*INPUT MATERIAL*
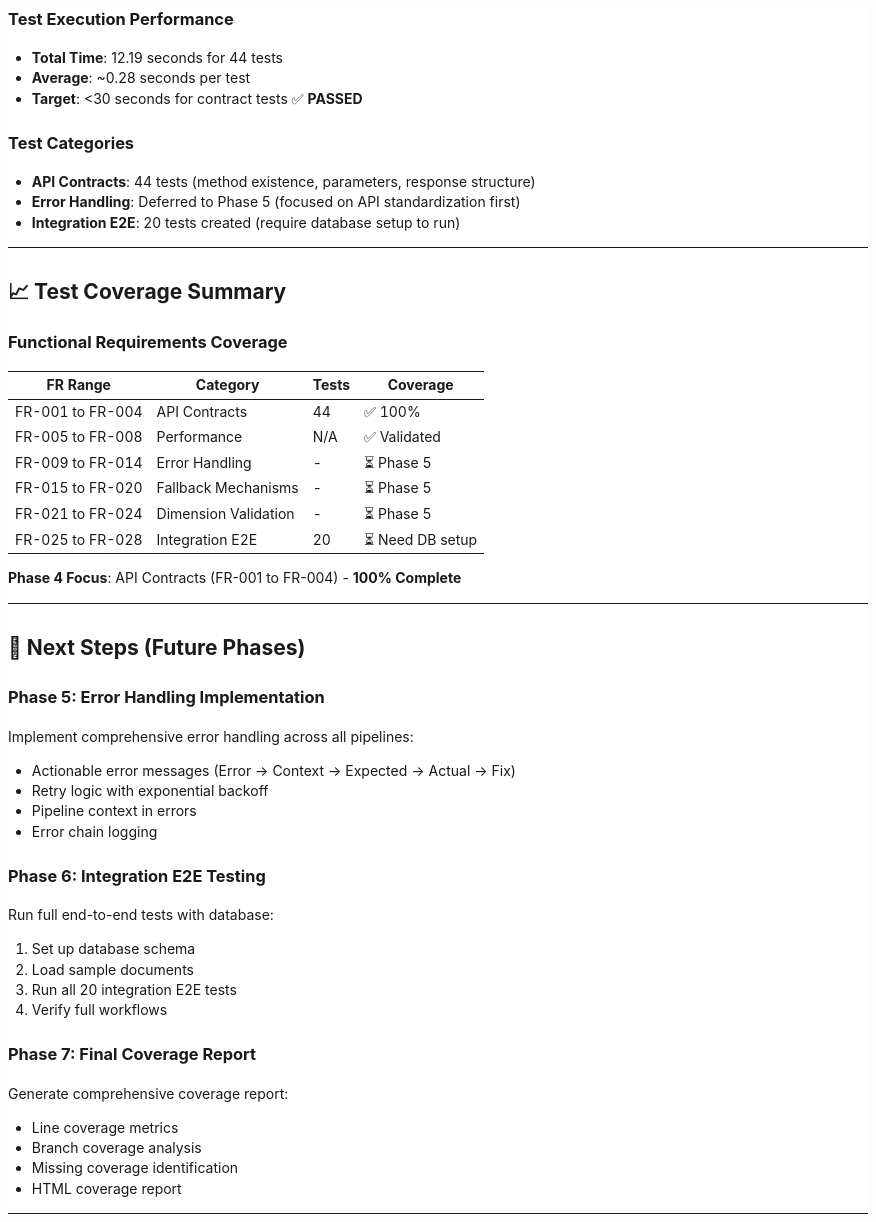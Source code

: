 ### Test Execution Performance
- **Total Time**: 12.19 seconds for 44 tests
- **Average**: ~0.28 seconds per test
- **Target**: <30 seconds for contract tests ✅ **PASSED**

### Test Categories
- **API Contracts**: 44 tests (method existence, parameters, response structure)
- **Error Handling**: Deferred to Phase 5 (focused on API standardization first)
- **Integration E2E**: 20 tests created (require database setup to run)

---

## 📈 Test Coverage Summary

### Functional Requirements Coverage

| FR Range | Category | Tests | Coverage |
|----------|----------|-------|----------|
| FR-001 to FR-004 | API Contracts | 44 | ✅ 100% |
| FR-005 to FR-008 | Performance | N/A | ✅ Validated |
| FR-009 to FR-014 | Error Handling | - | ⏳ Phase 5 |
| FR-015 to FR-020 | Fallback Mechanisms | - | ⏳ Phase 5 |
| FR-021 to FR-024 | Dimension Validation | - | ⏳ Phase 5 |
| FR-025 to FR-028 | Integration E2E | 20 | ⏳ Need DB setup |

**Phase 4 Focus**: API Contracts (FR-001 to FR-004) - **100% Complete**

---

## 🚀 Next Steps (Future Phases)

### Phase 5: Error Handling Implementation
Implement comprehensive error handling across all pipelines:
- Actionable error messages (Error → Context → Expected → Actual → Fix)
- Retry logic with exponential backoff
- Pipeline context in errors
- Error chain logging

### Phase 6: Integration E2E Testing
Run full end-to-end tests with database:
1. Set up database schema
2. Load sample documents
3. Run all 20 integration E2E tests
4. Verify full workflows

### Phase 7: Final Coverage Report
Generate comprehensive coverage report:
- Line coverage metrics
- Branch coverage analysis
- Missing coverage identification
- HTML coverage report

---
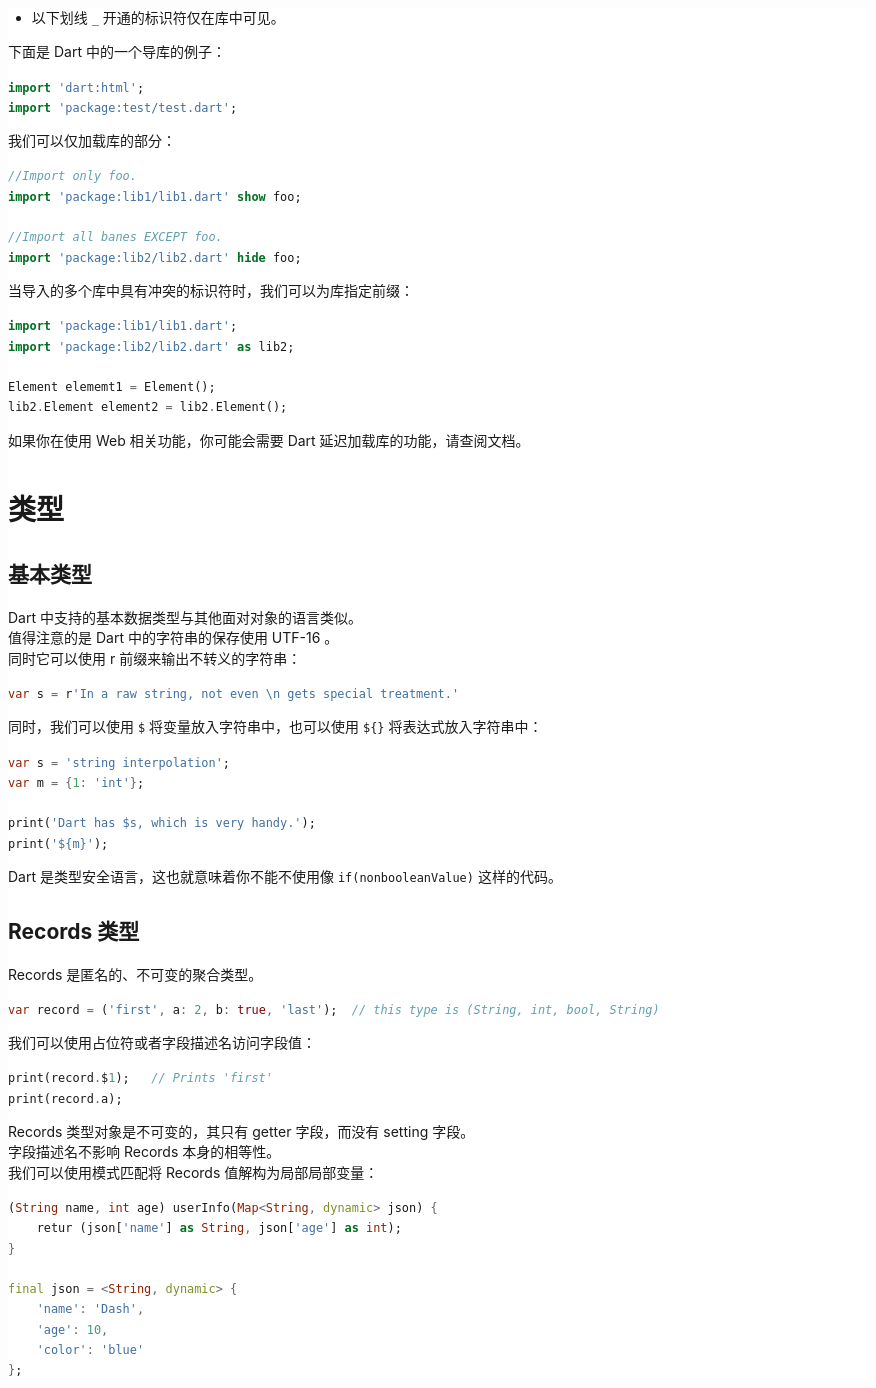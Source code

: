 - 以下划线 `_` 开通的标识符仅在库中可见。

下面是 Dart 中的一个导库的例子：<br>
```dart
import 'dart:html';
import 'package:test/test.dart';
```
我们可以仅加载库的部分：<br>
```dart
//Import only foo.
import 'package:lib1/lib1.dart' show foo;

//Import all banes EXCEPT foo.
import 'package:lib2/lib2.dart' hide foo;
```
当导入的多个库中具有冲突的标识符时，我们可以为库指定前缀：<br>
```dart
import 'package:lib1/lib1.dart';
import 'package:lib2/lib2.dart' as lib2;

Element elememt1 = Element();
lib2.Element element2 = lib2.Element();
```
如果你在使用 Web 相关功能，你可能会需要 Dart 延迟加载库的功能，请查阅文档。<br>

<h1 id="2">类型</h1>

## 基本类型
Dart 中支持的基本数据类型与其他面对对象的语言类似。<br>
值得注意的是 Dart 中的字符串的保存使用 UTF-16 。<br>
同时它可以使用 r 前缀来输出不转义的字符串：<br>
```dart
var s = r'In a raw string, not even \n gets special treatment.'
```
同时，我们可以使用 `$` 将变量放入字符串中，也可以使用 `${}` 将表达式放入字符串中：<br>
```dart
var s = 'string interpolation';
var m = {1: 'int'};

print('Dart has $s, which is very handy.');
print('${m}');
```
Dart 是类型安全语言，这也就意味着你不能不使用像 `if(nonbooleanValue)` 这样的代码。<br>
## Records 类型
Records 是匿名的、不可变的聚合类型。<br>
```dart
var record = ('first', a: 2, b: true, 'last');  // this type is (String, int, bool, String)
```
我们可以使用占位符或者字段描述名访问字段值：<br>
```dart
print(record.$1);   // Prints 'first'   
print(record.a);
```
Records 类型对象是不可变的，其只有 getter 字段，而没有 setting 字段。<br>
字段描述名不影响 Records 本身的相等性。<br>
我们可以使用模式匹配将 Records 值解构为局部局部变量：<br>
```dart
(String name, int age) userInfo(Map<String, dynamic> json) {
    retur (json['name'] as String, json['age'] as int);
}

final json = <String, dynamic> {
    'name': 'Dash',
    'age': 10,
    'color': 'blue'
};
```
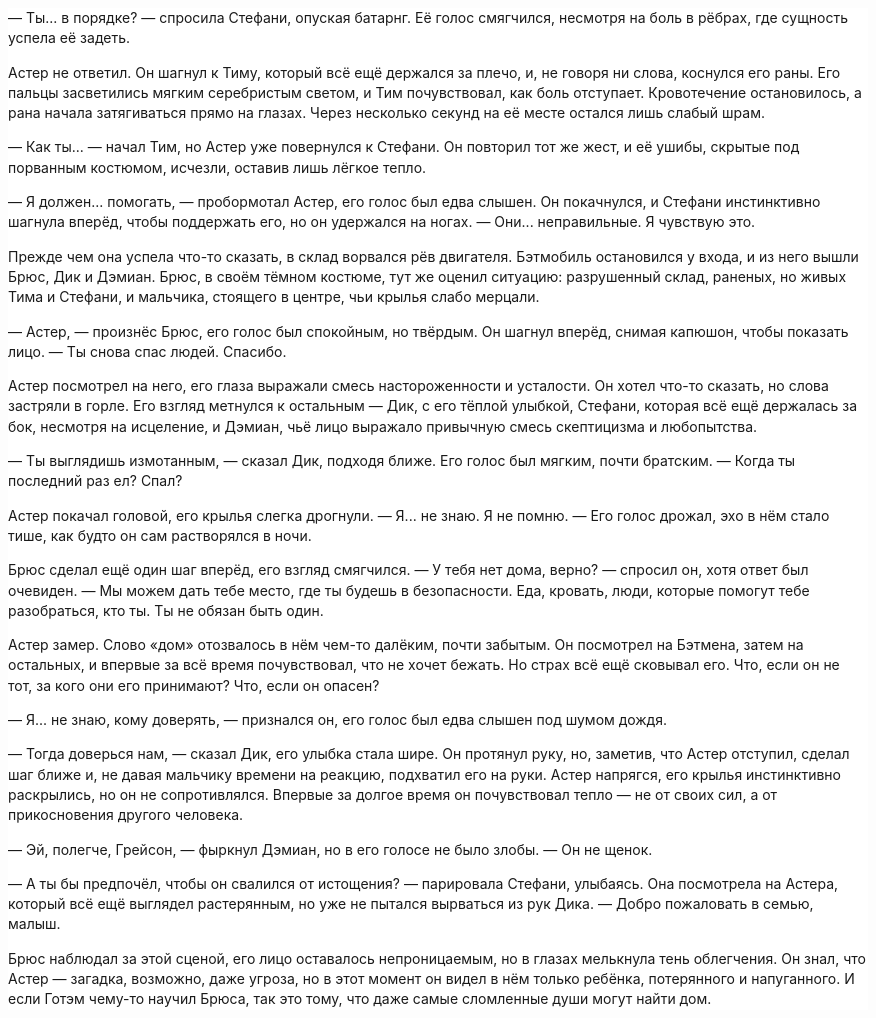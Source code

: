 — Ты... в порядке? — спросила Стефани, опуская батарнг. Её голос смягчился, несмотря на боль в рёбрах, где сущность успела её задеть.

Астер не ответил. Он шагнул к Тиму, который всё ещё держался за плечо, и, не говоря ни слова, коснулся его раны. Его пальцы засветились мягким серебристым светом, и Тим почувствовал, как боль отступает. Кровотечение остановилось, а рана начала затягиваться прямо на глазах. Через несколько секунд на её месте остался лишь слабый шрам.

— Как ты... — начал Тим, но Астер уже повернулся к Стефани. Он повторил тот же жест, и её ушибы, скрытые под порванным костюмом, исчезли, оставив лишь лёгкое тепло.

— Я должен... помогать, — пробормотал Астер, его голос был едва слышен. Он покачнулся, и Стефани инстинктивно шагнула вперёд, чтобы поддержать его, но он удержался на ногах. — Они... неправильные. Я чувствую это.

Прежде чем она успела что-то сказать, в склад ворвался рёв двигателя. Бэтмобиль остановился у входа, и из него вышли Брюс, Дик и Дэмиан. Брюс, в своём тёмном костюме, тут же оценил ситуацию: разрушенный склад, раненых, но живых Тима и Стефани, и мальчика, стоящего в центре, чьи крылья слабо мерцали.

— Астер, — произнёс Брюс, его голос был спокойным, но твёрдым. Он шагнул вперёд, снимая капюшон, чтобы показать лицо. — Ты снова спас людей. Спасибо.

Астер посмотрел на него, его глаза выражали смесь настороженности и усталости. Он хотел что-то сказать, но слова застряли в горле. Его взгляд метнулся к остальным — Дик, с его тёплой улыбкой, Стефани, которая всё ещё держалась за бок, несмотря на исцеление, и Дэмиан, чьё лицо выражало привычную смесь скептицизма и любопытства.

— Ты выглядишь измотанным, — сказал Дик, подходя ближе. Его голос был мягким, почти братским. — Когда ты последний раз ел? Спал?

Астер покачал головой, его крылья слегка дрогнули. — Я... не знаю. Я не помню. — Его голос дрожал, эхо в нём стало тише, как будто он сам растворялся в ночи.

Брюс сделал ещё один шаг вперёд, его взгляд смягчился. — У тебя нет дома, верно? — спросил он, хотя ответ был очевиден. — Мы можем дать тебе место, где ты будешь в безопасности. Еда, кровать, люди, которые помогут тебе разобраться, кто ты. Ты не обязан быть один.

Астер замер. Слово «дом» отозвалось в нём чем-то далёким, почти забытым. Он посмотрел на Бэтмена, затем на остальных, и впервые за всё время почувствовал, что не хочет бежать. Но страх всё ещё сковывал его. Что, если он не тот, за кого они его принимают? Что, если он опасен?

— Я... не знаю, кому доверять, — признался он, его голос был едва слышен под шумом дождя.

— Тогда доверься нам, — сказал Дик, его улыбка стала шире. Он протянул руку, но, заметив, что Астер отступил, сделал шаг ближе и, не давая мальчику времени на реакцию, подхватил его на руки. Астер напрягся, его крылья инстинктивно раскрылись, но он не сопротивлялся. Впервые за долгое время он почувствовал тепло — не от своих сил, а от прикосновения другого человека.

— Эй, полегче, Грейсон, — фыркнул Дэмиан, но в его голосе не было злобы. — Он не щенок.

— А ты бы предпочёл, чтобы он свалился от истощения? — парировала Стефани, улыбаясь. Она посмотрела на Астера, который всё ещё выглядел растерянным, но уже не пытался вырваться из рук Дика. — Добро пожаловать в семью, малыш.

Брюс наблюдал за этой сценой, его лицо оставалось непроницаемым, но в глазах мелькнула тень облегчения. Он знал, что Астер — загадка, возможно, даже угроза, но в этот момент он видел в нём только ребёнка, потерянного и напуганного. И если Готэм чему-то научил Брюса, так это тому, что даже самые сломленные души могут найти дом.
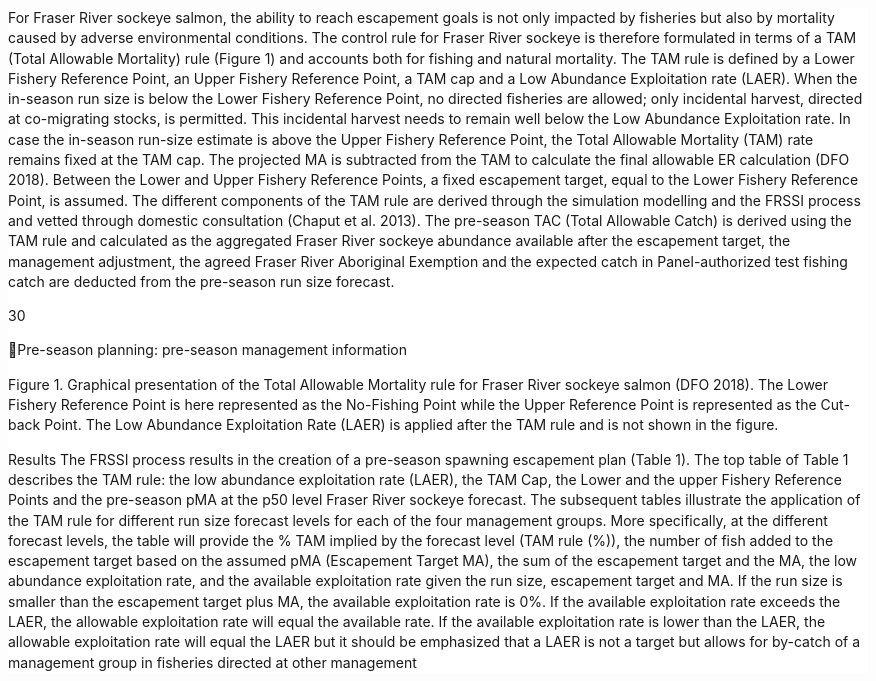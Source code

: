 For Fraser River sockeye salmon, the ability to reach escapement goals is not only impacted by fisheries
but also by mortality caused by adverse environmental conditions. The control rule for Fraser River
sockeye is therefore formulated in terms of a TAM (Total Allowable Mortality) rule (Figure 1) and
accounts both for fishing and natural mortality. The TAM rule is defined by a Lower Fishery Reference
Point, an Upper Fishery Reference Point, a TAM cap and a Low Abundance Exploitation rate (LAER).
When the in-season run size is below the Lower Fishery Reference Point, no directed ﬁsheries are
allowed; only incidental harvest, directed at co-migrating stocks, is permitted. This incidental harvest
needs to remain well below the Low Abundance Exploitation rate. In case the in-season run-size
estimate is above the Upper Fishery Reference Point, the Total Allowable Mortality (TAM) rate remains
ﬁxed at the TAM cap. The projected MA is subtracted from the TAM to calculate the final allowable ER
calculation (DFO 2018). Between the Lower and Upper Fishery Reference Points, a ﬁxed escapement
target, equal to the Lower Fishery Reference Point, is assumed. The different components of the TAM
rule are derived through the simulation modelling and the FRSSI process and vetted through domestic
consultation (Chaput et al. 2013). The pre-season TAC (Total Allowable Catch) is derived using the TAM
rule and calculated as the aggregated Fraser River sockeye abundance available after the escapement
target, the management adjustment, the agreed Fraser River Aboriginal Exemption and the expected
catch in Panel-authorized test fishing catch are deducted from the pre-season run size forecast.

30

Pre-season planning: pre-season management information

Figure 1. Graphical presentation of the Total Allowable Mortality rule for Fraser River sockeye
salmon (DFO 2018). The Lower Fishery Reference Point is here represented as the No-Fishing
Point while the Upper Reference Point is represented as the Cut-back Point.  The Low Abundance
Exploitation Rate (LAER) is applied after the TAM rule and is not shown in the figure.

Results
The FRSSI process results in the creation of a pre-season spawning escapement plan (Table 1). The top
table of Table 1 describes the TAM rule: the low abundance exploitation rate (LAER), the TAM Cap, the
Lower and the upper Fishery Reference Points and the pre-season pMA at the p50 level Fraser River
sockeye forecast. The subsequent tables illustrate the application of the TAM rule for different run size
forecast levels for each of the four management groups. More specifically, at the different forecast
levels, the table will provide the % TAM implied by the forecast level (TAM rule (%)), the number of fish
added to the escapement target based on the assumed pMA (Escapement Target MA), the sum of the
escapement target and the MA, the low abundance exploitation rate, and the available exploitation rate
given the run size, escapement target and MA. If the run size is smaller than the escapement target plus
MA, the available exploitation rate is 0%. If the available exploitation rate exceeds the LAER, the
allowable exploitation rate will equal the available rate. If the available exploitation rate is lower than
the LAER, the allowable exploitation rate will equal the LAER but it should be emphasized that a LAER is
not a target but allows for by-catch of a management group in fisheries directed at other management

*DESCRIPTION OF THE TASK*
Scan the entries above for the word "represented", then copy every line in which it occurs.

*RESULT*
salmon (DFO 2018). The Lower Fishery Reference Point is here represented as the No-Fishing
Point while the Upper Reference Point is represented as the Cut-back Point.  The Low Abundance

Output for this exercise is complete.